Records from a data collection
* * *
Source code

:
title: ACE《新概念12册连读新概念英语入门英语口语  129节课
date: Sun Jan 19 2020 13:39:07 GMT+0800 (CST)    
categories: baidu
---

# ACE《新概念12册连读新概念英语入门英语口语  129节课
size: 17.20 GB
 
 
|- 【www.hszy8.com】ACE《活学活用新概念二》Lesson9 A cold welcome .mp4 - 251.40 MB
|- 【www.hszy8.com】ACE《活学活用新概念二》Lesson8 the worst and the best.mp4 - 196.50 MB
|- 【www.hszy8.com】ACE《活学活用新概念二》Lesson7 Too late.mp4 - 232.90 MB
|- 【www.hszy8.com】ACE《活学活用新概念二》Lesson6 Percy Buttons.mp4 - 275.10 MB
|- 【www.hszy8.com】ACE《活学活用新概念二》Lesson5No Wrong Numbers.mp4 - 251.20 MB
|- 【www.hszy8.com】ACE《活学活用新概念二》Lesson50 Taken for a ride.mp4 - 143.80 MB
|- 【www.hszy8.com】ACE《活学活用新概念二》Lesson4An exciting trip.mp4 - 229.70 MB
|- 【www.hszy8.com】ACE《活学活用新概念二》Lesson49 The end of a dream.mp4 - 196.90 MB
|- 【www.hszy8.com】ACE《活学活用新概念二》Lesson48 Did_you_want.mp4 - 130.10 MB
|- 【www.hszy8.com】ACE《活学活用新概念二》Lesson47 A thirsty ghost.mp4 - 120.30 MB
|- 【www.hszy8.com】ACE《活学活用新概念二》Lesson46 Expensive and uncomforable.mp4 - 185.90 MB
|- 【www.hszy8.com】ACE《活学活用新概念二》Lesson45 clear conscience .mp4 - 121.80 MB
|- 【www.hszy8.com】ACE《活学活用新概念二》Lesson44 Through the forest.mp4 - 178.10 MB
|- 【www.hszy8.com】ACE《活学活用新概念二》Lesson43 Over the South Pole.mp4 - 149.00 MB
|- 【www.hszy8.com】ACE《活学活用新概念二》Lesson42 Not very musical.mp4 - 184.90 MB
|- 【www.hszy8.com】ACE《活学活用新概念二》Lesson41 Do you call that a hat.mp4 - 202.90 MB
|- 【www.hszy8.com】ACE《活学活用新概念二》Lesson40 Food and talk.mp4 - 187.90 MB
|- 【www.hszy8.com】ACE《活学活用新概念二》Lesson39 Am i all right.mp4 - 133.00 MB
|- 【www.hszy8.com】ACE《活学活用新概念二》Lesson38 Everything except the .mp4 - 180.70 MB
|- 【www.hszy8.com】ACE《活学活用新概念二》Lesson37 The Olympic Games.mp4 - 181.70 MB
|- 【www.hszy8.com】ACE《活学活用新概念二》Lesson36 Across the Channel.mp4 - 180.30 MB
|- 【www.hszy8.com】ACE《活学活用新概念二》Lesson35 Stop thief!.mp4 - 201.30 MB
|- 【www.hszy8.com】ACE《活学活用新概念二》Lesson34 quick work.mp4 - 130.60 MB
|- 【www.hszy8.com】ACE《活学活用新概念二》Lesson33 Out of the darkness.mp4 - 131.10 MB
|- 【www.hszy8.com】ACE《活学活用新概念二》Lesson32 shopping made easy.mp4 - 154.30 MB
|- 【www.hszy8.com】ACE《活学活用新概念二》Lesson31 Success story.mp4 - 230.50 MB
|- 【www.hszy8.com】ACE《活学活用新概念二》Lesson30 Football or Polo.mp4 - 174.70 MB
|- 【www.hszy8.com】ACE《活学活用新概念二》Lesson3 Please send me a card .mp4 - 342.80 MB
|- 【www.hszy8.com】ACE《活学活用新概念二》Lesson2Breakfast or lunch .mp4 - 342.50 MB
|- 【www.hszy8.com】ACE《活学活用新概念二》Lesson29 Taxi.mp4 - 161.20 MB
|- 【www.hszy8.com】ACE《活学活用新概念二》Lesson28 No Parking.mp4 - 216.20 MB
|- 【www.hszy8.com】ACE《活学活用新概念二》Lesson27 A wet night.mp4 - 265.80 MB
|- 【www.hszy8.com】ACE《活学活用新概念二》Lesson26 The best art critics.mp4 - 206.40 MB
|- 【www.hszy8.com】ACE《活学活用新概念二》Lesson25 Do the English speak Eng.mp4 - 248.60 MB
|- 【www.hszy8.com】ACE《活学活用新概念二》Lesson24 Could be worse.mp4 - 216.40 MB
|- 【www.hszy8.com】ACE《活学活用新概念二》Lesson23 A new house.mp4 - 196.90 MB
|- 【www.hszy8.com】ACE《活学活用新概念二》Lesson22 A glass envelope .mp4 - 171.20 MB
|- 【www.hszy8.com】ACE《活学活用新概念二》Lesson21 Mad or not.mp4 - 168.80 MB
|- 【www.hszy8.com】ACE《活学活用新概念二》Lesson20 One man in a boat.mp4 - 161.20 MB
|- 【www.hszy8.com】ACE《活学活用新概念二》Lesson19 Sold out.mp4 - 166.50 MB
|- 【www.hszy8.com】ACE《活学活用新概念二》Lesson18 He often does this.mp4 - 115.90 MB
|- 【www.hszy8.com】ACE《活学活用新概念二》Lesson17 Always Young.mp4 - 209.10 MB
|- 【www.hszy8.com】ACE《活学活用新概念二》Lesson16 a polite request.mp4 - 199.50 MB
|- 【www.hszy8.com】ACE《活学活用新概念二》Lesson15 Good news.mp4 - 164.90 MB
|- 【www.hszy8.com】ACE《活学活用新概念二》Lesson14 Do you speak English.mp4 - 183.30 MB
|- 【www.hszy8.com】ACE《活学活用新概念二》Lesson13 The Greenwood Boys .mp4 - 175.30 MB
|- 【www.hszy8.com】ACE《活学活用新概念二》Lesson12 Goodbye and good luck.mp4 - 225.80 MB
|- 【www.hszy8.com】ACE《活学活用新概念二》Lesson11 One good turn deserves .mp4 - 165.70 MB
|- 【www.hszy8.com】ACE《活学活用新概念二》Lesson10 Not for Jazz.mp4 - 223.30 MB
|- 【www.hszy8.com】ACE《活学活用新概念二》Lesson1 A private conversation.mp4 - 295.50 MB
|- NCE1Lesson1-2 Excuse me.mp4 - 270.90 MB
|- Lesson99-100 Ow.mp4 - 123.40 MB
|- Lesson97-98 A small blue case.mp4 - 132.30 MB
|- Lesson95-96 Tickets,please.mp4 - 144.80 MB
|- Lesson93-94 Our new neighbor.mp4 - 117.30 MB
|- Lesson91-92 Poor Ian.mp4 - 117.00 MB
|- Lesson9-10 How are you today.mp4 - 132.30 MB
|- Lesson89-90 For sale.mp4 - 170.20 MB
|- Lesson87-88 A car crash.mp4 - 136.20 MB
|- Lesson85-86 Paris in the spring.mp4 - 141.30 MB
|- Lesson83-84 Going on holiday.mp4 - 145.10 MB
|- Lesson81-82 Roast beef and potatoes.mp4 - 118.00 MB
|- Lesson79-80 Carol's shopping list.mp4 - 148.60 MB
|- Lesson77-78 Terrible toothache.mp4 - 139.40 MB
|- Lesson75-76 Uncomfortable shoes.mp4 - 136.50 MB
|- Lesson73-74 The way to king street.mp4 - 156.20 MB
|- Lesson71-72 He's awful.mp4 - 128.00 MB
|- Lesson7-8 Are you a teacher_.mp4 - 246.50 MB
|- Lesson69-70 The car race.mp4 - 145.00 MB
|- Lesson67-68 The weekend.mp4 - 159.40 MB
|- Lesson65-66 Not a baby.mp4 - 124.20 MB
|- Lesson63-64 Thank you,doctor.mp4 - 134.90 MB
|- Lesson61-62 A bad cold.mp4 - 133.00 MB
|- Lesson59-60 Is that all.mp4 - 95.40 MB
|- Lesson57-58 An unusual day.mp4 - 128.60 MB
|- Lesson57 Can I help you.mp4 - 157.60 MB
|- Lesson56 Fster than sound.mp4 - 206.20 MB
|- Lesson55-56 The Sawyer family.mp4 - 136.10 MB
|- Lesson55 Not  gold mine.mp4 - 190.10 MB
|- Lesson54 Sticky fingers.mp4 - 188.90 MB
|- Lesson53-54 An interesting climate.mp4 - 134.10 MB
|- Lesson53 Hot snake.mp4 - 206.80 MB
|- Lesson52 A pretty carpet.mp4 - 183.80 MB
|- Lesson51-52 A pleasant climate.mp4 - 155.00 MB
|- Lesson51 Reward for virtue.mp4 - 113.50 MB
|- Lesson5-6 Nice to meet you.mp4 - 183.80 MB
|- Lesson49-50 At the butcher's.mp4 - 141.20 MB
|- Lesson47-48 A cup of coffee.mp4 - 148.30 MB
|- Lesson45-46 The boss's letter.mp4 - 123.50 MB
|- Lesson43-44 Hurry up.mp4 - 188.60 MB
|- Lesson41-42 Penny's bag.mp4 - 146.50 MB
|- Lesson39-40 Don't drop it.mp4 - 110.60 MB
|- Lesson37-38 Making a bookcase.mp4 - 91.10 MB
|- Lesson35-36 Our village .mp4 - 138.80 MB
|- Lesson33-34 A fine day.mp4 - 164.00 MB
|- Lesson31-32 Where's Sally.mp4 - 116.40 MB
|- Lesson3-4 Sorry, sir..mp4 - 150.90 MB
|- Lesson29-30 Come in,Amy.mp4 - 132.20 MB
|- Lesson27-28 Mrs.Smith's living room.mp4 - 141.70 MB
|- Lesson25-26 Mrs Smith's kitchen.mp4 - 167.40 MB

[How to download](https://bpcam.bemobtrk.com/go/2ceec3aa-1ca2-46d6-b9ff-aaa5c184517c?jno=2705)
* * *
> **What the task asks**
Among the entries above, the line containing "- 230.50 MB", the line containing "- 165.70 MB", and all lines between them are to be restated word for word; nothing else belongs in the reply.

> **Answer to this problem**
|- 【www.hszy8.com】ACE《活学活用新概念二》Lesson31 Success story.mp4 - 230.50 MB
|- 【www.hszy8.com】ACE《活学活用新概念二》Lesson30 Football or Polo.mp4 - 174.70 MB
|- 【www.hszy8.com】ACE《活学活用新概念二》Lesson3 Please send me a card .mp4 - 342.80 MB
|- 【www.hszy8.com】ACE《活学活用新概念二》Lesson2Breakfast or lunch .mp4 - 342.50 MB
|- 【www.hszy8.com】ACE《活学活用新概念二》Lesson29 Taxi.mp4 - 161.20 MB
|- 【www.hszy8.com】ACE《活学活用新概念二》Lesson28 No Parking.mp4 - 216.20 MB
|- 【www.hszy8.com】ACE《活学活用新概念二》Lesson27 A wet night.mp4 - 265.80 MB
|- 【www.hszy8.com】ACE《活学活用新概念二》Lesson26 The best art critics.mp4 - 206.40 MB
|- 【www.hszy8.com】ACE《活学活用新概念二》Lesson25 Do the English speak Eng.mp4 - 248.60 MB
|- 【www.hszy8.com】ACE《活学活用新概念二》Lesson24 Could be worse.mp4 - 216.40 MB
|- 【www.hszy8.com】ACE《活学活用新概念二》Lesson23 A new house.mp4 - 196.90 MB
|- 【www.hszy8.com】ACE《活学活用新概念二》Lesson22 A glass envelope .mp4 - 171.20 MB
|- 【www.hszy8.com】ACE《活学活用新概念二》Lesson21 Mad or not.mp4 - 168.80 MB
|- 【www.hszy8.com】ACE《活学活用新概念二》Lesson20 One man in a boat.mp4 - 161.20 MB
|- 【www.hszy8.com】ACE《活学活用新概念二》Lesson19 Sold out.mp4 - 166.50 MB
|- 【www.hszy8.com】ACE《活学活用新概念二》Lesson18 He often does this.mp4 - 115.90 MB
|- 【www.hszy8.com】ACE《活学活用新概念二》Lesson17 Always Young.mp4 - 209.10 MB
|- 【www.hszy8.com】ACE《活学活用新概念二》Lesson16 a polite request.mp4 - 199.50 MB
|- 【www.hszy8.com】ACE《活学活用新概念二》Lesson15 Good news.mp4 - 164.90 MB
|- 【www.hszy8.com】ACE《活学活用新概念二》Lesson14 Do you speak English.mp4 - 183.30 MB
|- 【www.hszy8.com】ACE《活学活用新概念二》Lesson13 The Greenwood Boys .mp4 - 175.30 MB
|- 【www.hszy8.com】ACE《活学活用新概念二》Lesson12 Goodbye and good luck.mp4 - 225.80 MB
|- 【www.hszy8.com】ACE《活学活用新概念二》Lesson11 One good turn deserves .mp4 - 165.70 MB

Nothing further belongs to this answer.